"We may be blinded by the light, but in the darkness there is healing."
-Mothering in Wilderness: A Sermon by Melva Sampson (among many other references)
This is the part of the year where the darkness prevails. Sun gone before work gets out. Kids barely have a chance to get home. This is the time of year where usually I start protesting. Who even thought human life in this part of the hemisphere at this time of the year made sense. The time when I shake my head, convinced that my ancestors from closer to the equator want my body back. Where the workaholic in me used to lament the short days and way they made everyone, including me, just want to go sleep.
While I was in middle school, my mom was in graduate school for psychology and sometimes I think I internalized her textbooks. During very normal occurrences (like pretty much at the same point in every moon cycle) I start diagnosing myself. And every year as solstice approaches I get clinical. Wanting to sleep all the time? Less energy? More reflection? Is this it? The the onset of the depression I've been vigilantly looking out for since I was 12?
But FINALLY (if not necessarily actually for the last time) I have been able to get over it. I am not in the wrong place at the wrong time. The sun is not gone, the planet is not wrong. The moon is not laughing. And I am not a robot that is supposed to work unchanged as the planet shifts. This happens every year. Darkness prevails. And it is a gift.

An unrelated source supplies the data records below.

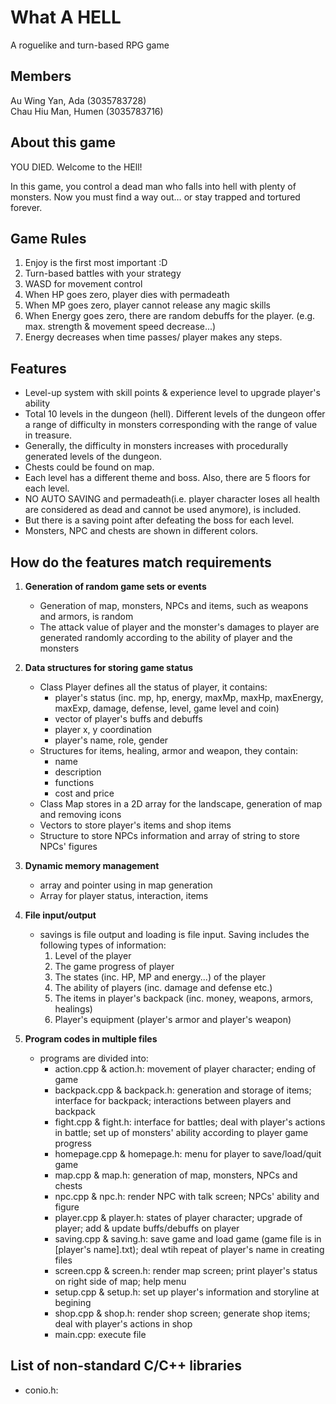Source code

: #  What A HELL
A roguelike and turn-based RPG game

## Members
Au Wing Yan, Ada (3035783728)<br>
Chau Hiu Man, Humen (3035783716)

## About this game
YOU DIED. Welcome to the HEll!

In this game, you control a dead man who falls into hell with plenty of monsters. Now you must find a way out… or stay trapped and tortured forever.

## Game Rules
1. Enjoy is the first most important :D<br>
2. Turn-based battles with your strategy<br>
2. WASD for movement control<br>
3. When HP goes zero, player dies with permadeath<br>
4. When MP goes zero, player cannot release any magic skills<br>
5. When Energy goes zero, there are random debuffs for the player. (e.g. max. strength & movement speed decrease...)<br>
6. Energy decreases when time passes/ player makes any steps.<br>

## Features
- Level-up system with skill points & experience level to upgrade player's ability <br>
- Total 10 levels in the dungeon (hell). Different levels of the dungeon offer a range of difficulty in monsters corresponding with the range of value in treasure.<br>
- Generally, the difficulty in monsters increases with procedurally generated levels of the dungeon.<br>
- Chests could be found on map.<br>
- Each level has a different theme and boss. Also, there are 5 floors for each level.<br>
- NO AUTO SAVING and permadeath(i.e. player character loses all health are considered as dead and cannot be used anymore), is included. <br>
- But there is a saving point after defeating the boss for each level.<br>
- Monsters, NPC and chests are shown in different colors.<br>

## How do the features match requirements
1. **Generation of random game sets or events**
    - Generation of map, monsters, NPCs and items, such as weapons and armors, is random <br>
    - The attack value of player and the monster's damages to player are generated randomly according to the ability of player and the monsters<br>

2. **Data structures for storing game status**
    - Class Player defines all the status of player, it contains:
        - player's status (inc. mp, hp, energy, maxMp, maxHp, maxEnergy, maxExp, damage, defense, level, game level and coin)
        - vector of player's buffs and debuffs
        - player x, y coordination
        - player's name, role, gender
    - Structures for items, healing, armor and weapon, they contain:
        - name
        - description
        - functions
        - cost and price
    - Class Map stores in a 2D array for the landscape, generation of map and removing icons
    - Vectors to store player's items and shop items
    - Structure to store NPCs information and array of string to store NPCs' figures

3. **Dynamic memory management**
    - array and pointer using in map generation
    - Array for player status, interaction, items

4. **File input/output**
    - savings is file output and loading is file input. Saving includes the following types of information:<br>
        1. Level of the player<br>
        2. The game progress of player<br>
        3. The states (inc. HP, MP and energy...) of the player<br>
        4. The ability of players (inc. damage and defense etc.)<br>
        5. The items in player's backpack (inc. money, weapons, armors, healings)<br>
        6. Player's equipment (player's armor and player's weapon)<br>
5. **Program codes in multiple files**
    - programs are divided into:
        - action.cpp & action.h: movement of player character; ending of game
        - backpack.cpp & backpack.h: generation and storage of items; interface for backpack; interactions between players and backpack
        - fight.cpp & fight.h: interface for battles; deal with player's actions in battle; set up of monsters' ability according to player game progress
        - homepage.cpp & homepage.h: menu for player to save/load/quit game
        - map.cpp & map.h: generation of map, monsters, NPCs and chests
        - npc.cpp & npc.h: render NPC with talk screen; NPCs' ability and figure
        - player.cpp & player.h: states of player character; upgrade of player; add & update buffs/debuffs on player
        - saving.cpp & saving.h: save game and load game (game file is in [player's name].txt); deal wtih repeat of player's name in creating files
        - screen.cpp & screen.h: render map screen; print player's status on right side of map; help menu
        - setup.cpp & setup.h: set up player's information and storyline at begining
        - shop.cpp & shop.h: render shop screen; generate shop items; deal with player's actions in shop
        - main.cpp: execute file 
## List of non-standard C/C++ libraries
   - conio.h:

This understanding of darkness as a gift, more general even than my hard-won, intergenerationally taught black self-love and communal appreciation, at least as cosmic as my blissed out love of the sacred skin of my partner, came from an experience in a rainforest at night.

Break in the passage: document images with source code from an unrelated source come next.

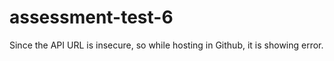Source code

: # assessment-test-6

Since the API URL is insecure, so while hosting in Github, it is showing error.
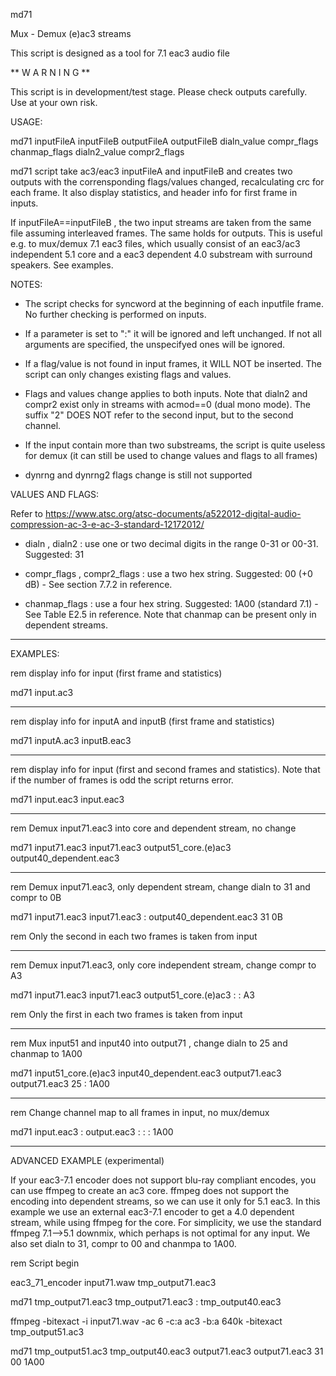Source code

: md71

Mux - Demux (e)ac3 streams

This script is designed as a tool for 7.1 eac3 audio file

** W A R N I N G **

This script is in development/test stage. Please check outputs carefully. Use at your own risk.

USAGE:

md71 inputFileA inputFileB outputFileA outputFileB dialn_value compr_flags chanmap_flags dialn2_value compr2_flags

md71 script take ac3/eac3 inputFileA and inputFileB and creates two outputs with the corrensponding flags/values changed, recalculating crc for each frame. It also display statistics, and header info for first frame in inputs.

If inputFileA==inputFileB , the two input streams are taken from the same file assuming interleaved frames. The same holds for outputs. This is useful e.g. to mux/demux 7.1 eac3 files, which usually consist of an eac3/ac3 independent 5.1 core and a eac3 dependent 4.0 substream with surround speakers. See examples.

NOTES:

- The script checks for syncword at the beginning of each inputfile frame. No further checking is performed on inputs.

- If a parameter is set to ":" it will be ignored and left unchanged. If not all arguments are specified, the unspecifyed ones will be ignored.

- If a flag/value is not found in input frames, it WILL NOT be inserted. The script can only changes existing flags and values.

- Flags and values change applies to both inputs. Note that dialn2 and compr2 exist only in streams with acmod==0 (dual mono mode). The suffix "2" DOES NOT refer to the second input, but to the second channel.

- If the input contain more than two substreams, the script is quite useless for demux (it can still be used to change values and flags to all frames)

- dynrng and dynrng2 flags change is still not supported

VALUES AND FLAGS:

Refer to https://www.atsc.org/atsc-documents/a522012-digital-audio-compression-ac-3-e-ac-3-standard-12172012/

- dialn , dialn2 : use one or two decimal digits in the range 0-31 or 00-31. Suggested: 31

- compr_flags , compr2_flags : use a two hex string. Suggested: 00 (+0 dB) - See section 7.7.2 in reference.

- chanmap_flags : use a four hex string. Suggested: 1A00 (standard 7.1) - See Table E2.5 in reference. Note that chanmap can be present only in dependent streams.

------------------------------------

EXAMPLES:

rem display info for input (first frame and statistics)

md71 input.ac3

---------------------

rem display info for inputA and inputB (first frame and statistics)

md71 inputA.ac3 inputB.eac3

---------------------

rem display info for input (first and second frames and statistics). Note that if the number of frames is odd the script returns error.

md71 input.eac3 input.eac3 

---------------------

rem Demux input71.eac3 into core and dependent stream, no change

md71 input71.eac3 input71.eac3 output51_core.(e)ac3 output40_dependent.eac3

---------------------

rem Demux input71.eac3, only dependent stream, change dialn to 31 and compr to 0B

md71 input71.eac3 input71.eac3 : output40_dependent.eac3 31 0B

rem Only the second in each two frames is taken from input

---------------------

rem Demux input71.eac3, only core independent stream, change compr to A3

md71 input71.eac3 input71.eac3 output51_core.(e)ac3 : : A3

rem Only the first in each two frames is taken from input

---------------------

rem Mux input51 and input40 into output71 , change dialn to 25 and chanmap to 1A00

md71 input51_core.(e)ac3 input40_dependent.eac3 output71.eac3 output71.eac3 25 : 1A00

---------------------

rem Change channel map to all frames in input, no mux/demux

md71 input.eac3 : output.eac3 : : : 1A00

------------------------------------

ADVANCED EXAMPLE (experimental)

If your eac3-7.1 encoder does not support blu-ray compliant encodes, you can use ffmpeg to create an ac3 core. ffmpeg does not support the encoding into dependent streams, so we can use it only for 5.1 eac3. In this example we use an external eac3-7.1 encoder to get a 4.0 dependent stream, while using ffmpeg for the core. For simplicity, we use the standard ffmpeg 7.1-->5.1 downmix, which perhaps is not optimal for any input. We also set dialn to 31, compr to 00 and chanmpa to 1A00.

rem Script begin

eac3_71_encoder input71.waw tmp_output71.eac3

md71 tmp_output71.eac3 tmp_output71.eac3 : tmp_output40.eac3

ffmpeg -bitexact -i input71.wav -ac 6 -c:a ac3 -b:a 640k -bitexact tmp_output51.ac3

md71 tmp_output51.ac3 tmp_output40.eac3 output71.eac3 output71.eac3 31 00 1A00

How did I end up in a rainforest at night you ask? Good question. I surely didn't imagine my Quirky Black Behind would be in a rainforest at night, but lo and behold while in St. Croix communing with the spirit of Audre Lorde and the awesomeness of Gloria Joseph I met a Quirky Black Midwife (Hi Dr. Chinzera!). And as she and her daughters taught me about the ecological and cultural history of the resistance of enslaved Africans in St. Croix we manged to stay in the rainforest through a rainstorm into night. And there, in a darkness I had never experienced, much much deeper than out-in-the-country or even Anguilla darkness which is interrupted by the brilliance of stars and the often moon. This darkness, where even the moon, or a possible star beyond the rainclouds, was covered by layers and layers of cathedral trees, was the most extreme darkness I (with the privilege of having adequately supplemented nearsightedness and therefore mostly uninterrupted vision) have ever experienced. And for me this darkness was a profound shift in my relationship to my own ability to see. My own understanding of vision. This was a darkness that was not empty but full with huge trees and vines and animals and plants and the sound of rain touching everything that I could not see. I was safe with a family of folks who had lived in communion with the rainforest for years, but profoundly alert and awake. Surrounded by the undeniable presence of everything that I could not see, I could feel my heart.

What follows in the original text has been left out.